Bielsko-Biała Na sygnale

Tankowali, nie płacili, odjeżdżali z piskiem

Fot. Z archiwum portalu

Bielska policja zakończyła śledztwo w sprawie kilkudziesięciu kradzieży paliwa do jakich dochodziło od pewnego czasu na stacjach benzynowych na terenie Podbeskidzia. Postępowanie , trwało kilka miesięcy a jego efektem jest akt oskarżenia, którym objęto troje mieszkańców regionu.
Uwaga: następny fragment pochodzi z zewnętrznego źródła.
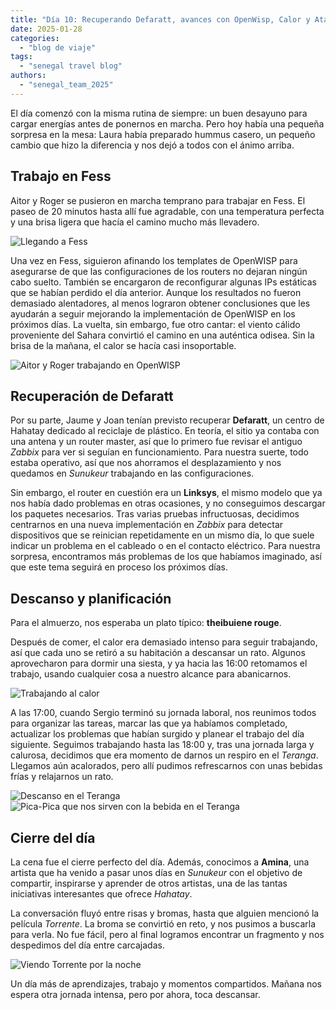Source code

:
 ```yaml
---
title: "Día 10: Recuperando Defaratt, avances con OpenWisp, Calor y Atardeceres."
date: 2025-01-28
categories:  
  - "blog de viaje"  
tags:  
  - "senegal travel blog"  
authors:  
  - "senegal_team_2025"  
---
```


El día comenzó con la misma rutina de siempre: un buen desayuno para cargar energías antes de ponernos en marcha. Pero hoy había una pequeña sorpresa en la mesa: Laura había preparado hummus casero, un pequeño cambio que hizo la diferencia y nos dejó a todos con el ánimo arriba.

## Trabajo en Fess

Aitor y Roger se pusieron en marcha temprano para trabajar en Fess. El paseo de 20 minutos hasta allí fue agradable, con una temperatura perfecta y una brisa ligera que hacía el camino mucho más llevadero. 

![Llegando a Fess](images/llegando_a_fess.jpg "Llegando a Fess")

Una vez en Fess, siguieron afinando los templates de OpenWISP para asegurarse de que las configuraciones de los routers no dejaran ningún cabo suelto. También se encargaron de reconfigurar algunas IPs estáticas que se habían perdido el día anterior. Aunque los resultados no fueron demasiado alentadores, al menos lograron obtener conclusiones que les ayudarán a seguir mejorando la implementación de OpenWISP en los próximos días. La vuelta, sin embargo, fue otro cantar: el viento cálido proveniente del Sahara convirtió el camino en una auténtica odisea. Sin la brisa de la mañana, el calor se hacía casi insoportable.

![Aitor y Roger trabajando en OpenWISP](images/aitor_roger_openwisp.jpg "Aitor y Roger trabajando en OpenWISP")

## Recuperación de Defaratt

Por su parte, Jaume y Joan tenían previsto recuperar **Defaratt**, un centro de Hahatay dedicado al reciclaje de plástico. En teoría, el sitio ya contaba con una antena y un router master, así que lo primero fue revisar el antiguo *Zabbix* para ver si seguían en funcionamiento. Para nuestra suerte, todo estaba operativo, así que nos ahorramos el desplazamiento y nos quedamos en *Sunukeur* trabajando en las configuraciones. 

Sin embargo, el router en cuestión era un **Linksys**, el mismo modelo que ya nos había dado problemas en otras ocasiones, y no conseguimos descargar los paquetes necesarios. Tras varias pruebas infructuosas, decidimos centrarnos en una nueva implementación en *Zabbix* para detectar dispositivos que se reinician repetidamente en un mismo día, lo que suele indicar un problema en el cableado o en el contacto eléctrico. Para nuestra sorpresa, encontramos más problemas de los que habíamos imaginado, así que este tema seguirá en proceso los próximos días.

## Descanso y planificación

Para el almuerzo, nos esperaba un plato típico: **theibuiene rouge**. 

Después de comer, el calor era demasiado intenso para seguir trabajando, así que cada uno se retiró a su habitación a descansar un rato. Algunos aprovecharon para dormir una siesta, y ya hacia las 16:00 retomamos el trabajo, usando cualquier cosa a nuestro alcance para abanicarnos.

![Trabajando al calor](images/trabajando_al_calor.jpg "Trabajando al calor")


A las 17:00, cuando Sergio terminó su jornada laboral, nos reunimos todos para organizar las tareas, marcar las que ya habíamos completado, actualizar los problemas que habían surgido y planear el trabajo del día siguiente. Seguimos trabajando hasta las 18:00 y, tras una jornada larga y calurosa, decidimos que era momento de darnos un respiro en el *Teranga*. Llegamos aún acalorados, pero allí pudimos refrescarnos con unas bebidas frías y relajarnos un rato.

![Descanso en el Teranga](images/descanso_en_el_teranga.jpg "Descanso en el Teranga")
![Pica-Pica que nos sirven con la bebida en el Teranga](images/pica_pica.jpg "Pica-Pica que nos sirven con la bebida en el Teranga")


## Cierre del día

La cena fue el cierre perfecto del día. Además, conocimos a **Amina**, una artista que ha venido a pasar unos días en *Sunukeur* con el objetivo de compartir, inspirarse y aprender de otros artistas, una de las tantas iniciativas interesantes que ofrece *Hahatay*.

La conversación fluyó entre risas y bromas, hasta que alguien mencionó la película *Torrente*. La broma se convirtió en reto, y nos pusimos a buscarla para verla. No fue fácil, pero al final logramos encontrar un fragmento y nos despedimos del día entre carcajadas.

![Viendo Torrente por la noche](images/torrente.jpg "Viendo Torrente por la noche")

Un día más de aprendizajes, trabajo y momentos compartidos. Mañana nos espera otra jornada intensa, pero por ahora, toca descansar.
– Dwaj mężczyźni i kobieta przez kilka ostatnich miesięcy ubiegłego roku kradli paliwo na stacjach paliw. Sprawcy najpierw kupowali tanie, używane samochody, nie przerejestrowywali ich w wydziale komunikacji, a następnie zakładali na nie skradzione tablice rejestracyjne z innych aut. Tak „przygotowanymi” samochodami podjeżdżali na stacje benzynowe ( nie tylko powiatu bielskiego, ale także okolicznych) i tankowali paliwo do umieszczonych w bagażniku lub na tylnym siedzeniu plastikowych pojemników, po czym odjeżdżali bez zapłaty – opisują mechanizm przestępstwa policyjni śledczy dodając, iż z biegiem czasu złodzieje stawał się coraz bardziej bezczelny. – Podjeżdżali pod dystrybutor, kradli paliwo, a chwilę później, nie bacząc na obsługę stacji, odjeżdżali z piskiem opon – wyjaśniają.
Początkowo zawiadomień o kolejnych kradzieżach policja  ze sobą nie łączyła. Ostatecznie jednak  śledczy ustalili, że choć do ich popełniana używane są różne samochody, to za przestępstwami tymi stoją te same osoby. Potwierdziły to niezbicie nagrania z kamer monitoringu.
Na tej podstawie udało się wytypować podejrzanych i rozpocząć ich poszukiwania. W sumie sprawcy dokonali aż 62 takich zuchwałych kradzieży, a ich łupem padło paliwo o łącznej wartości blisko 13 tysięcy złotych. Za popełnione przestępstwo oskarżonym grozi teraz nawet po 8 lat więzienia.